There — you still wouldn’t quite quit it. Or that’s the case Siva Vaidhyanathan makes when he delves into the architectural and economic logic of the platform in Antisocial Media: How Facebook Disconnects Us and Undermines Democracy. With a low barrier to entry and built to amplify instant gratification, Facebook in its very design is far from being the machine that can steer meaningful connections, reflections, and conversations that might help build a sense of global community — something that Mark Zuckerberg clearly aspires towards.

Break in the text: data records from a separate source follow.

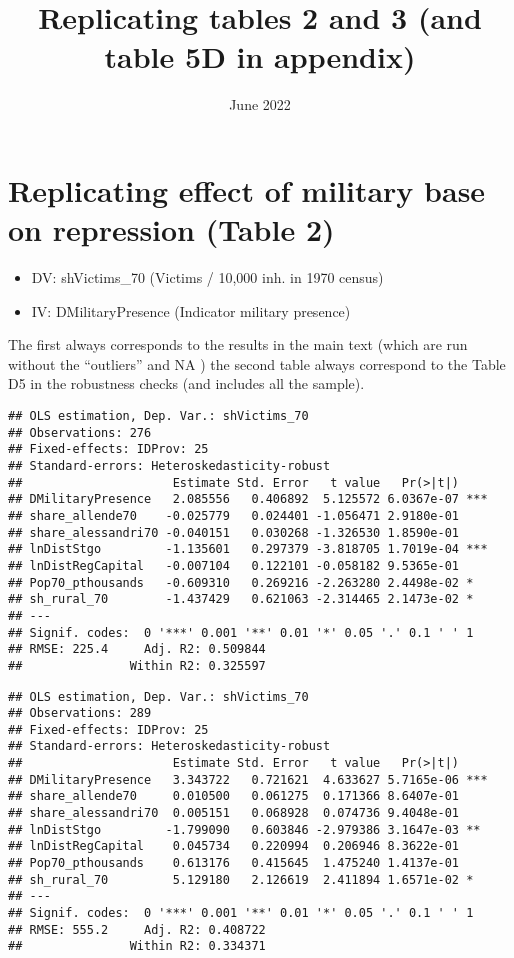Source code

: \documentclass[
]{article}
\title{Replicating tables 2 and 3 (and table 5D in appendix)}
\author{}
\date{\vspace{-2.5em}June 2022}
\providecommand{\tightlist}{%
  \setlength{\itemsep}{0pt}\setlength{\parskip}{0pt}}
\begin{document}
\maketitle

\hypertarget{replicating-effect-of-military-base-on-repression-table-2}{%
\section{Replicating effect of military base on repression (Table
2)}\label{replicating-effect-of-military-base-on-repression-table-2}}

\begin{itemize}
\tightlist
\item
  DV: shVictims\_70 (Victims / 10,000 inh. in 1970 census)
\item
  IV: DMilitaryPresence (Indicator military presence)
\end{itemize}

The first always corresponds to the results in the main text (which are
run without the ``outliers'' and NA ) the second table always correspond
to the Table D5 in the robustness checks (and includes all the sample).

\begin{verbatim}
## OLS estimation, Dep. Var.: shVictims_70
## Observations: 276 
## Fixed-effects: IDProv: 25
## Standard-errors: Heteroskedasticity-robust 
##                     Estimate Std. Error   t value   Pr(>|t|)    
## DMilitaryPresence   2.085556   0.406892  5.125572 6.0367e-07 ***
## share_allende70    -0.025779   0.024401 -1.056471 2.9180e-01    
## share_alessandri70 -0.040151   0.030268 -1.326530 1.8590e-01    
## lnDistStgo         -1.135601   0.297379 -3.818705 1.7019e-04 ***
## lnDistRegCapital   -0.007104   0.122101 -0.058182 9.5365e-01    
## Pop70_pthousands   -0.609310   0.269216 -2.263280 2.4498e-02 *  
## sh_rural_70        -1.437429   0.621063 -2.314465 2.1473e-02 *  
## ---
## Signif. codes:  0 '***' 0.001 '**' 0.01 '*' 0.05 '.' 0.1 ' ' 1
## RMSE: 225.4     Adj. R2: 0.509844
##               Within R2: 0.325597
\end{verbatim}

\begin{verbatim}
## OLS estimation, Dep. Var.: shVictims_70
## Observations: 289 
## Fixed-effects: IDProv: 25
## Standard-errors: Heteroskedasticity-robust 
##                     Estimate Std. Error   t value   Pr(>|t|)    
## DMilitaryPresence   3.343722   0.721621  4.633627 5.7165e-06 ***
## share_allende70     0.010500   0.061275  0.171366 8.6407e-01    
## share_alessandri70  0.005151   0.068928  0.074736 9.4048e-01    
## lnDistStgo         -1.799090   0.603846 -2.979386 3.1647e-03 ** 
## lnDistRegCapital    0.045734   0.220994  0.206946 8.3622e-01    
## Pop70_pthousands    0.613176   0.415645  1.475240 1.4137e-01    
## sh_rural_70         5.129180   2.126619  2.411894 1.6571e-02 *  
## ---
## Signif. codes:  0 '***' 0.001 '**' 0.01 '*' 0.05 '.' 0.1 ' ' 1
## RMSE: 555.2     Adj. R2: 0.408722
##               Within R2: 0.334371
\end{verbatim}
\end{document}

Easy and breezy, the book guides its readers through metaphors and anecdotes into the complex web of social networks even as they gain increasing control over our lives and polity. Ironically, thanks to Facebook and WhatsApp, most of us now are aware of the infamous Cambridge Analytica fiasco that came to light in early 2018 — the data-mining firm was hauled up for illegally attempting to influence the US elections using the Facebook data of more than 50 million Americans.
Initially used for targeted advertising, Open Graph allows private firms to collect metadata on your socio-political positions and preferences, aligning interests with offers, in order to sustain biases you might already harbour. This opens up a minefield for political analysts who now have clear insights on exactly how to convince you. They could feed on the xenophobia/self-righteousness/racism/Islamophobia/misogyny/economic anxiety so that political campaigns may be designed to drive those fears without any clear plans on the road ahead. The rise of Trump is a case in point.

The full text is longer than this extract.